With its luxury boutiques, high-end restaurants and standout architecture, Passeig de Gràcia has been Barcelona’s most prestigious boulevard for more than two centuries. Hannah Lewis takes a tour

Hannah Lewis / © Katie Wilson-Ells
Hannah Lewis,

A bustling shopping destination, Passeig de Gràcia is one of the most prestigious streets in Spain, and arguably the most famous luxury destination in Barcelona. Rumoured to be Spain’s most expensive street when it comes to property prices, it is home to many of the Catalonian capital’s top hotels and restaurants, as well as world-famous architecture, and boutiques from some of the world’s most sought-after designer brands.

Passeig de Gràcia has been a favourite haunt of the well-heeled and style-conscious since the early 19th century. It originally connected Barcelona and Gràcia, then a suburb of the city, and aristocrats flocked to the street to parade in their smart horse-drawn carriages. By 1897, when Gràcia was formally annexed to Barcelona, and the area between developed to form a new area called Eixample (‘the extension’), the Passeig had gone from being a road lined by fields to Barcelona’s most stylish street. As smart new residents moved in, businesses soon followed suit and exclusive stores shared space with some of the city’s finest mansions.

The street’s prestigious reputation has only increased over time, and today it is home to not only the best Spanish luxury labels but also the finest international brands. Passeig de Gràcia is now recognised worldwide as a shopping destination on a par with streets such as New York’s Fifth Avenue and Paris’s Champs-Élysées, offering everything from Prada and Valentino to Manolo Blahnik and Louis Vuitton.

Among the stars of the street’s retail landscape are some of Spain’s oldest stores, including acclaimed multi-brand boutique Santa Eulalia. Founded in 1843, it carries an expertly curated selection of the latest in luxury men’s and women’s fashion and accessories. As well as must-have items from everyone from long-established names to exciting emerging brands, the store has a bespoke atelier for tailoring, and has a café and a picturesque roof terrace. 

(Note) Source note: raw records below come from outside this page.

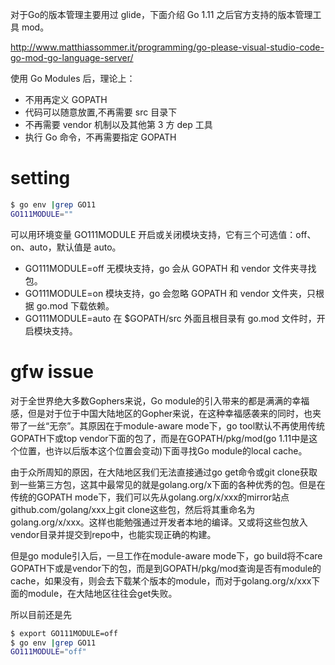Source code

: 对于Go的版本管理主要用过 glide，下面介绍 Go 1.11 之后官方支持的版本管理工具 mod。

http://www.matthiassommer.it/programming/go-please-visual-studio-code-go-mod-go-language-server/

使用 Go Modules 后，理论上：
* 不用再定义 GOPATH 
* 代码可以随意放置,不再需要 src 目录下
* 不再需要 vendor 机制以及其他第 3 方 dep 工具
* 执行 Go 命令，不再需要指定 GOPATH

# setting
```bash
$ go env |grep GO11
GO111MODULE=""
```
可以用环境变量 GO111MODULE 开启或关闭模块支持，它有三个可选值：off、on、auto，默认值是 auto。
* GO111MODULE=off 无模块支持，go 会从 GOPATH 和 vendor 文件夹寻找包。
* GO111MODULE=on 模块支持，go 会忽略 GOPATH 和 vendor 文件夹，只根据 go.mod 下载依赖。
* GO111MODULE=auto 在 $GOPATH/src 外面且根目录有 go.mod 文件时，开启模块支持。

# gfw issue
对于全世界绝大多数Gophers来说，Go module的引入带来的都是满满的幸福感，但是对于位于中国大陆地区的Gopher来说，在这种幸福感袭来的同时，也夹带了一丝“无奈”。其原因在于module-aware mode下，go tool默认不再使用传统GOPATH下或top vendor下面的包了，而是在GOPATH/pkg/mod(go 1.11中是这个位置，也许以后版本这个位置会变动)下面寻找Go module的local cache。

由于众所周知的原因，在大陆地区我们无法直接通过go get命令或git clone获取到一些第三方包，这其中最常见的就是golang.org/x下面的各种优秀的包。但是在传统的GOPATH mode下，我们可以先从golang.org/x/xxx的mirror站点github.com/golang/xxx上git clone这些包，然后将其重命名为golang.org/x/xxx。这样也能勉强通过开发者本地的编译。又或将这些包放入vendor目录并提交到repo中，也能实现正确的构建。

但是go module引入后，一旦工作在module-aware mode下，go build将不care GOPATH下或是vendor下的包，而是到GOPATH/pkg/mod查询是否有module的cache，如果没有，则会去下载某个版本的module，而对于golang.org/x/xxx下面的module，在大陆地区往往会get失败。

所以目前还是先
```bash
$ export GO111MODULE=off
$ go env |grep GO11
GO111MODULE="off"
```
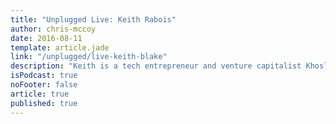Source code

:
 ```yaml
---
title: "Unplugged Live: Keith Rabois"
author: chris-mccoy
date: 2016-08-11
template: article.jade
link: "/unplugged/live-keith-blake"
description: "Keith is a tech entrepreneur and venture capitalist Khosla Ventures. He was a part of the early team at PayPal and has held executive positions at Linkedin, Slide, and Square."
isPodcast: true
noFooter: false
article: true
published: true
---
```


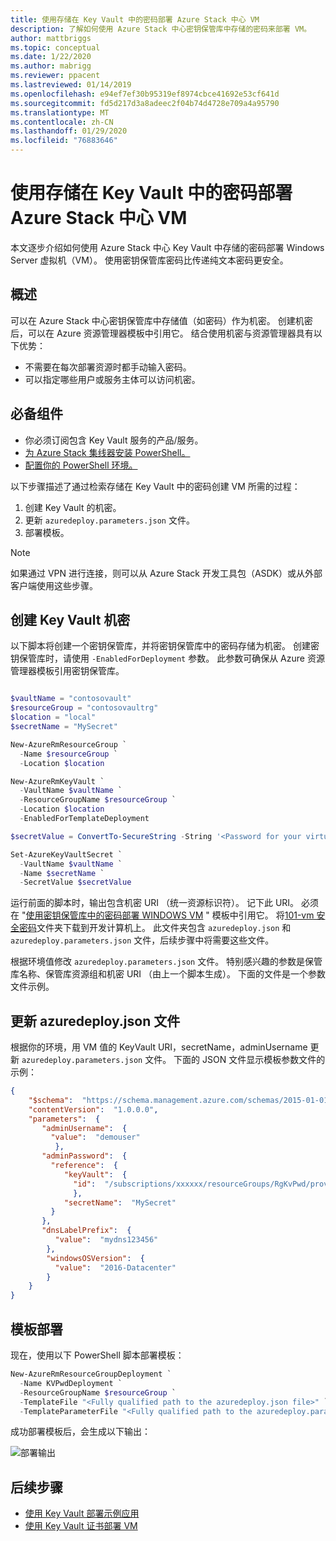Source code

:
 ```yaml
---
title: 使用存储在 Key Vault 中的密码部署 Azure Stack 中心 VM
description: 了解如何使用 Azure Stack 中心密钥保管库中存储的密码来部署 VM。
author: mattbriggs
ms.topic: conceptual
ms.date: 1/22/2020
ms.author: mabrigg
ms.reviewer: ppacent
ms.lastreviewed: 01/14/2019
ms.openlocfilehash: e94ef7ef30b95319ef8974cbce41692e53cf641d
ms.sourcegitcommit: fd5d217d3a8adeec2f04b74d4728e709a4a95790
ms.translationtype: MT
ms.contentlocale: zh-CN
ms.lasthandoff: 01/29/2020
ms.locfileid: "76883646"
---
```

# <a name="deploy-an-azure-stack-hub-vm-using-a-password-stored-in-key-vault"></a>使用存储在 Key Vault 中的密码部署 Azure Stack 中心 VM

本文逐步介绍如何使用 Azure Stack 中心 Key Vault 中存储的密码部署 Windows Server 虚拟机（VM）。 使用密钥保管库密码比传递纯文本密码更安全。

## <a name="overview"></a>概述

可以在 Azure Stack 中心密钥保管库中存储值（如密码）作为机密。 创建机密后，可以在 Azure 资源管理器模板中引用它。 结合使用机密与资源管理器具有以下优势：

* 不需要在每次部署资源时都手动输入密码。
* 可以指定哪些用户或服务主体可以访问机密。

## <a name="prerequisites"></a>必备组件

* 你必须订阅包含 Key Vault 服务的产品/服务。
* [为 Azure Stack 集线器安装 PowerShell。](../operator/azure-stack-powershell-install.md)
* [配置你的 PowerShell 环境。](azure-stack-powershell-configure-user.md)

以下步骤描述了通过检索存储在 Key Vault 中的密码创建 VM 所需的过程：

1. 创建 Key Vault 的机密。
2. 更新 `azuredeploy.parameters.json` 文件。
3. 部署模板。

> [!NOTE]  
> 如果通过 VPN 进行连接，则可以从 Azure Stack 开发工具包（ASDK）或从外部客户端使用这些步骤。

## <a name="create-a-key-vault-secret"></a>创建 Key Vault 机密

以下脚本将创建一个密钥保管库，并将密钥保管库中的密码存储为机密。 创建密钥保管库时，请使用 `-EnabledForDeployment` 参数。 此参数可确保从 Azure 资源管理器模板引用密钥保管库。

```powershell

$vaultName = "contosovault"
$resourceGroup = "contosovaultrg"
$location = "local"
$secretName = "MySecret"

New-AzureRmResourceGroup `
  -Name $resourceGroup `
  -Location $location

New-AzureRmKeyVault `
  -VaultName $vaultName `
  -ResourceGroupName $resourceGroup `
  -Location $location
  -EnabledForTemplateDeployment

$secretValue = ConvertTo-SecureString -String '<Password for your virtual machine>' -AsPlainText -Force

Set-AzureKeyVaultSecret `
  -VaultName $vaultName `
  -Name $secretName `
  -SecretValue $secretValue

```

运行前面的脚本时，输出包含机密 URI （统一资源标识符）。 记下此 URI。 必须在 "[使用密钥保管库中的密码部署 WINDOWS VM](https://github.com/Azure/AzureStack-QuickStart-Templates/tree/master/101-vm-windows-create-passwordfromkv) " 模板中引用它。 将[101-vm 安全密码](https://github.com/Azure/AzureStack-QuickStart-Templates/tree/master/101-vm-windows-create-passwordfromkv)文件夹下载到开发计算机上。 此文件夹包含 `azuredeploy.json` 和 `azuredeploy.parameters.json` 文件，后续步骤中将需要这些文件。

根据环境值修改 `azuredeploy.parameters.json` 文件。 特别感兴趣的参数是保管库名称、保管库资源组和机密 URI （由上一个脚本生成）。 下面的文件是一个参数文件示例。

## <a name="update-the-azuredeployparametersjson-file"></a>更新 azuredeploy.json 文件

根据你的环境，用 VM 值的 KeyVault URI，secretName，adminUsername 更新 `azuredeploy.parameters.json` 文件。 下面的 JSON 文件显示模板参数文件的示例：

```json
{
    "$schema":  "https://schema.management.azure.com/schemas/2015-01-01/deploymentParameters.json#",
    "contentVersion":  "1.0.0.0",
    "parameters":  {
       "adminUsername":  {
         "value":  "demouser"
          },
       "adminPassword":  {
         "reference":  {
            "keyVault":  {
              "id":  "/subscriptions/xxxxxx/resourceGroups/RgKvPwd/providers/Microsoft.KeyVault/vaults/KvPwd"
              },
            "secretName":  "MySecret"
         }
       },
       "dnsLabelPrefix":  {
          "value":  "mydns123456"
        },
        "windowsOSVersion":  {
          "value":  "2016-Datacenter"
        }
    }
}

```

## <a name="template-deployment"></a>模板部署

现在，使用以下 PowerShell 脚本部署模板：

```powershell  
New-AzureRmResourceGroupDeployment `
  -Name KVPwdDeployment `
  -ResourceGroupName $resourceGroup `
  -TemplateFile "<Fully qualified path to the azuredeploy.json file>" `
  -TemplateParameterFile "<Fully qualified path to the azuredeploy.parameters.json file>"
```

成功部署模板后，会生成以下输出：

![部署输出](media/azure-stack-key-vault-deploy-vm-with-secret/deployment-output.png)

## <a name="next-steps"></a>后续步骤

* [使用 Key Vault 部署示例应用](azure-stack-key-vault-sample-app.md)
* [使用 Key Vault 证书部署 VM](azure-stack-key-vault-push-secret-into-vm.md)
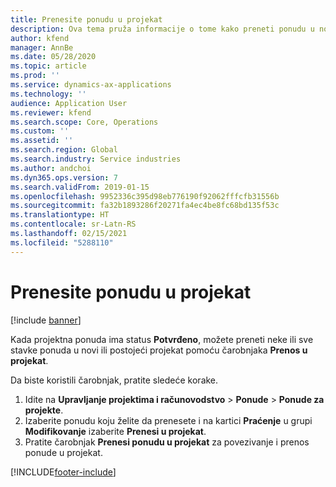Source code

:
 ```yaml
---
title: Prenesite ponudu u projekat
description: Ova tema pruža informacije o tome kako preneti ponudu u novi ili postojeći projekat.
author: kfend
manager: AnnBe
ms.date: 05/28/2020
ms.topic: article
ms.prod: ''
ms.service: dynamics-ax-applications
ms.technology: ''
audience: Application User
ms.reviewer: kfend
ms.search.scope: Core, Operations
ms.custom: ''
ms.assetid: ''
ms.search.region: Global
ms.search.industry: Service industries
ms.author: andchoi
ms.dyn365.ops.version: 7
ms.search.validFrom: 2019-01-15
ms.openlocfilehash: 9952336c395d98eb776190f92062fffcfb31556b
ms.sourcegitcommit: fa32b1893286f20271fa4ec4be8fc68bd135f53c
ms.translationtype: HT
ms.contentlocale: sr-Latn-RS
ms.lasthandoff: 02/15/2021
ms.locfileid: "5288110"
---
```

# <a name="transfer-a-quotation-to-a-project"></a>Prenesite ponudu u projekat

[!include [banner](../includes/banner.md)]

Kada projektna ponuda ima status **Potvrđeno**, možete preneti neke ili sve stavke ponuda u novi ili postojeći projekat pomoću čarobnjaka **Prenos u projekat**. 

Da biste koristili čarobnjak, pratite sledeće korake.

1. Idite na **Upravljanje projektima i računovodstvo** > **Ponude** > **Ponude za projekte**.
2. Izaberite ponudu koju želite da prenesete i na kartici **Praćenje** u grupi **Modifikovanje** izaberite **Prenesi u projekat**.
3. Pratite čarobnjak **Prenesi ponudu u projekat** za povezivanje i prenos ponude u projekat.


[!INCLUDE[footer-include](../includes/footer-banner.md)]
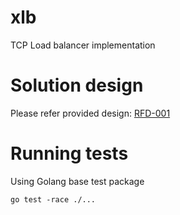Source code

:# xlb
TCP Load balancer implementation

# Solution design
Please refer provided design: [RFD-001](/rfd/0001-general-design.md)

# Running tests
Using Golang base test package
```
go test -race ./...
```
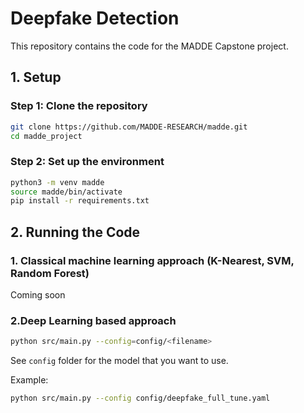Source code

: # Deepfake Detection

This repository contains the code for the MADDE Capstone project.

## 1. Setup

### Step 1: Clone the repository

```bash
git clone https://github.com/MADDE-RESEARCH/madde.git
cd madde_project
```

### Step 2: Set up the environment

```bash
python3 -m venv madde
source madde/bin/activate
pip install -r requirements.txt
```



## 2. Running the Code



### 1. Classical machine learning approach (K-Nearest, SVM, Random Forest)

Coming soon

### 2.Deep Learning based approach

```bash
python src/main.py --config=config/<filename>
```

See `config` folder for the model that you want to use.

Example:

```bash
python src/main.py --config config/deepfake_full_tune.yaml
```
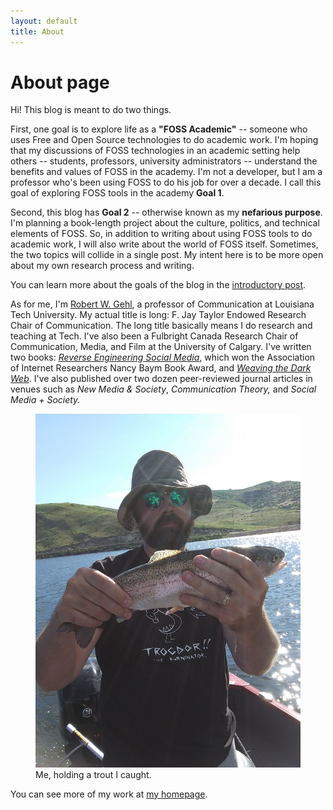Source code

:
 ```yaml
---
layout: default
title: About
---
```

# About page

Hi! This blog is meant to do two things. 

First, one goal is to explore life as a **"FOSS Academic"** -- someone who uses Free and Open Source technologies to do academic work. I'm hoping that my discussions of FOSS technologies in an academic setting help others -- students, professors, university administrators -- understand the benefits and values of FOSS in the academy. I'm not a developer, but I am a professor who's been using FOSS to do his job for over a decade. I call this goal of exploring FOSS tools in the academy **Goal 1**.

Second, this blog has **Goal 2** -- otherwise known as my **nefarious purpose**. I'm planning a book-length project about the culture, politics, and technical elements of FOSS. So, in addition to writing about using FOSS tools to do academic work, I will also write about the world of FOSS itself. Sometimes, the two topics will collide in a single post. My intent here is to be more open about my own research process and writing.

You can learn more about the goals of the blog in the [introductory post](/2020/11/27/introduction.html).

As for me, I'm [Robert W. Gehl](https://www.robertwgehl.org), a professor of Communication at Louisiana Tech University. My actual title is long: F. Jay Taylor Endowed Research Chair of Communication. The long title basically means I do research and teaching at Tech. I've also been a Fulbright Canada Research Chair of Communication, Media, and Film at the University of Calgary. I've written two books: [*Reverse Engineering Social Media*](http://tupress.temple.edu/book/1115), which won the Association of Internet Researchers Nancy Baym Book Award, and [*Weaving the Dark Web*](https://mitpress.mit.edu/books/weaving-dark-web). I've also published over two dozen peer-reviewed journal articles in venues such as *New Media & Society*, *Communication Theory,* and *Social Media + Society.* 

<figure>
    <img src="./assets/images/RWGandFish.jpg" alt="Robert W Gehl holding up a rainbow trout he caught" title="RWG and fish">
    <figcaption>Me, holding a trout I caught.</figcaption>
</figure>

You can see more of my work at [my homepage](https://www.robertwgehl.org).



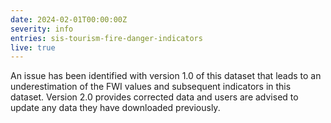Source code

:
 ```yaml
---
date: 2024-02-01T00:00:00Z
severity: info
entries: sis-tourism-fire-danger-indicators
live: true
---
```



An issue has been identified with version 1.0 of this dataset that leads to an underestimation of the FWI values and subsequent indicators in this dataset. Version 2.0 provides corrected data and users are advised to update any data they have downloaded previously.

For Santa Eulalia and the other businesses that call the street home, Passeig de Gràcia is far more than just a location – a fact reflected in the existence of a thriving local association. Established in 1952, L’Associació d’Amics del Passeig de Gràcia seeks to safeguard and protect the culture, inhabitants and interests of the area, and Santa Eulalia’s owner Luis Sans sits as its chair.

‘The Passeig de Gràcia is the most important commercial street in Barcelona,’ Sans explains. ‘It is one of the very few shopping streets in the world that, apart from the best stores, also has very good restaurants, hotels, museums and historical sites.’ Such a one-of-a-kind place merits a similarly prominent association to look after it, and Sans and his team work tirelessly to maintain the integrity of the Passeig and its surrounding area, ensuring that the stores, restaurants, hotels and cultural sights remain of a high standard for locals and visitors alike.

Two of the most important cultural attractions along the Passeig were designed by Spain’s most famous architect, Antoni Gaudí. La Pedrera (also known as Casa Milà) and Casa Batlló, former aristocratic residences that now house museums, are prime example of Catalan modernism. Even so, they are by no means the only buildings of note. Since the early 20th century, the Passeig has been home to works by some of Spain’s most notable architects, including Josep Puig i Cadafalch, Lluís Domènech i Montaner and Pere Falqués i Urpi, who also designed the street’s ornate benches and street lamps.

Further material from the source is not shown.